** Opening Data excerpts block **

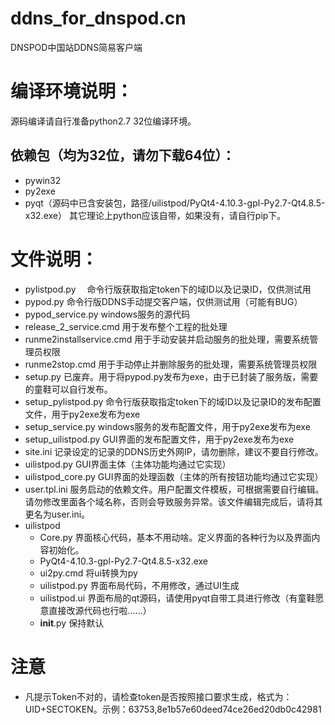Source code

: # ddns_for_dnspod.cn
DNSPOD中国站DDNS简易客户端
# 编译环境说明：

源码编译请自行准备python2.7 32位编译环境。

## 依赖包（均为32位，请勿下载64位）：
- pywin32
- py2exe
- pyqt（源码中已含安装包，路径/uilistpod/PyQt4-4.10.3-gpl-Py2.7-Qt4.8.5-x32.exe）
其它理论上python应该自带，如果没有，请自行pip下。

# 文件说明：
-  pylistpod.py  　命令行版获取指定token下的域ID以及记录ID，仅供测试用
-  pypod.py       命令行版DDNS手动提交客户端，仅供测试用（可能有BUG）
-  pypod_service.py     windows服务的源代码
-  release_2_service.cmd      用于发布整个工程的批处理
-  runme2installservice.cmd   用于手动安装并启动服务的批处理，需要系统管理员权限
-  runme2stop.cmd             用于手动停止并删除服务的批处理，需要系统管理员权限
-  setup.py                   已废弃。用于将pypod.py发布为exe，由于已封装了服务版，需要的童鞋可以自行发布。
-  setup_pylistpod.py         命令行版获取指定token下的域ID以及记录ID的发布配置文件，用于py2exe发布为exe
-  setup_service.py           windows服务的发布配置文件，用于py2exe发布为exe
-  setup_uilistpod.py         GUI界面的发布配置文件，用于py2exe发布为exe
-  site.ini                   记录设定的记录的DDNS历史外网IP，请勿删除，建议不要自行修改。
-  uilistpod.py               GUI界面主体（主体功能均通过它实现）
-  uilistpod_core.py          GUI界面的处理函数（主体的所有按钮功能均通过它实现）
-  user.tpl.ini               服务启动的依赖文件。用户配置文件模板，可根据需要自行编辑。请勿修改里面各个域名称，否则会导致服务异常。该文件编辑完成后，请将其更名为user.ini。
-  uilistpod
      -  Core.py              界面核心代码，基本不用动啥。定义界面的各种行为以及界面内容初始化。
      -  PyQt4-4.10.3-gpl-Py2.7-Qt4.8.5-x32.exe      
      -  ui2py.cmd            将ui转换为py
      -  uilistpod.py         界面布局代码，不用修改，通过UI生成
      -  uilistpod.ui         界面布局的qt源码，请使用pyqt自带工具进行修改（有童鞋愿意直接改源代码也行啦……）
      -  __init__.py          保持默认

# 注意
- 凡提示Token不对的，请检查token是否按照接口要求生成，格式为：UID+SECTOKEN。示例：63753,8e1b57e60deed74ce26ed20db0c42981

** Closing Data excerpts block **

* [Brief]: Every line above should be output exactly, except for the pictures.

* [Task response]:
Source code

: # ddns_for_dnspod.cn
DNSPOD中国站DDNS简易客户端
# 编译环境说明：

源码编译请自行准备python2.7 32位编译环境。

## 依赖包（均为32位，请勿下载64位）：
- pywin32
- py2exe
- pyqt（源码中已含安装包，路径/uilistpod/PyQt4-4.10.3-gpl-Py2.7-Qt4.8.5-x32.exe）
其它理论上python应该自带，如果没有，请自行pip下。

# 文件说明：
-  pylistpod.py  　命令行版获取指定token下的域ID以及记录ID，仅供测试用
-  pypod.py       命令行版DDNS手动提交客户端，仅供测试用（可能有BUG）
-  pypod_service.py     windows服务的源代码
-  release_2_service.cmd      用于发布整个工程的批处理
-  runme2installservice.cmd   用于手动安装并启动服务的批处理，需要系统管理员权限
-  runme2stop.cmd             用于手动停止并删除服务的批处理，需要系统管理员权限
-  setup.py                   已废弃。用于将pypod.py发布为exe，由于已封装了服务版，需要的童鞋可以自行发布。
-  setup_pylistpod.py         命令行版获取指定token下的域ID以及记录ID的发布配置文件，用于py2exe发布为exe
-  setup_service.py           windows服务的发布配置文件，用于py2exe发布为exe
-  setup_uilistpod.py         GUI界面的发布配置文件，用于py2exe发布为exe
-  site.ini                   记录设定的记录的DDNS历史外网IP，请勿删除，建议不要自行修改。
-  uilistpod.py               GUI界面主体（主体功能均通过它实现）
-  uilistpod_core.py          GUI界面的处理函数（主体的所有按钮功能均通过它实现）
-  user.tpl.ini               服务启动的依赖文件。用户配置文件模板，可根据需要自行编辑。请勿修改里面各个域名称，否则会导致服务异常。该文件编辑完成后，请将其更名为user.ini。
-  uilistpod
      -  Core.py              界面核心代码，基本不用动啥。定义界面的各种行为以及界面内容初始化。
      -  PyQt4-4.10.3-gpl-Py2.7-Qt4.8.5-x32.exe      
      -  ui2py.cmd            将ui转换为py
      -  uilistpod.py         界面布局代码，不用修改，通过UI生成
      -  uilistpod.ui         界面布局的qt源码，请使用pyqt自带工具进行修改（有童鞋愿意直接改源代码也行啦……）
      -  __init__.py          保持默认

# 注意
- 凡提示Token不对的，请检查token是否按照接口要求生成，格式为：UID+SECTOKEN。示例：63753,8e1b57e60deed74ce26ed20db0c42981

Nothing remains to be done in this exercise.